> [EXERCISE BRIEF]: Please reproduce every entry, keeping each one exact.

(Saved entries)
------------------------------------------------

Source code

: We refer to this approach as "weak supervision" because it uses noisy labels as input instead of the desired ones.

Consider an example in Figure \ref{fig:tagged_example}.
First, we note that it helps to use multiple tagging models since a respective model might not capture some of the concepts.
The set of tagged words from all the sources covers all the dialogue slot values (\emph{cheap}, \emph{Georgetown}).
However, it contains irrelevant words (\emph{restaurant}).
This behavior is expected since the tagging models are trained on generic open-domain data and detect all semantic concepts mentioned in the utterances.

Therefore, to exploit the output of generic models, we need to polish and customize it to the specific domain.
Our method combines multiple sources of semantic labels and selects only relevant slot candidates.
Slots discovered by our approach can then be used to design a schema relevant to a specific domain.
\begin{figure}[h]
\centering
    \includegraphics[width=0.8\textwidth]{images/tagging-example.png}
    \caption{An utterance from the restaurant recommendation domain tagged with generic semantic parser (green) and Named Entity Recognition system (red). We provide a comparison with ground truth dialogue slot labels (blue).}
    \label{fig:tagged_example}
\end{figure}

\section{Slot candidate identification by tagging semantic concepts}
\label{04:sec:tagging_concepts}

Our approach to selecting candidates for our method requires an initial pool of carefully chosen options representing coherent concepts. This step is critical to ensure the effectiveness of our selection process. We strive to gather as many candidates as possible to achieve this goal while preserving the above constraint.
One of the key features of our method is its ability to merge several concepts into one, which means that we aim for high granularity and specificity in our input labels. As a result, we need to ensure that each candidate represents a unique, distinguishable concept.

------------------------------------------------

> [TASK RESPONSE]:
Source code

: We refer to this approach as "weak supervision" because it uses noisy labels as input instead of the desired ones.

Consider an example in Figure \ref{fig:tagged_example}.
First, we note that it helps to use multiple tagging models since a respective model might not capture some of the concepts.
The set of tagged words from all the sources covers all the dialogue slot values (\emph{cheap}, \emph{Georgetown}).
However, it contains irrelevant words (\emph{restaurant}).
This behavior is expected since the tagging models are trained on generic open-domain data and detect all semantic concepts mentioned in the utterances.

Therefore, to exploit the output of generic models, we need to polish and customize it to the specific domain.
Our method combines multiple sources of semantic labels and selects only relevant slot candidates.
Slots discovered by our approach can then be used to design a schema relevant to a specific domain.
\begin{figure}[h]
\centering
    \includegraphics[width=0.8\textwidth]{images/tagging-example.png}
    \caption{An utterance from the restaurant recommendation domain tagged with generic semantic parser (green) and Named Entity Recognition system (red). We provide a comparison with ground truth dialogue slot labels (blue).}
    \label{fig:tagged_example}
\end{figure}

\section{Slot candidate identification by tagging semantic concepts}
\label{04:sec:tagging_concepts}

Our approach to selecting candidates for our method requires an initial pool of carefully chosen options representing coherent concepts. This step is critical to ensure the effectiveness of our selection process. We strive to gather as many candidates as possible to achieve this goal while preserving the above constraint.
One of the key features of our method is its ability to merge several concepts into one, which means that we aim for high granularity and specificity in our input labels. As a result, we need to ensure that each candidate represents a unique, distinguishable concept.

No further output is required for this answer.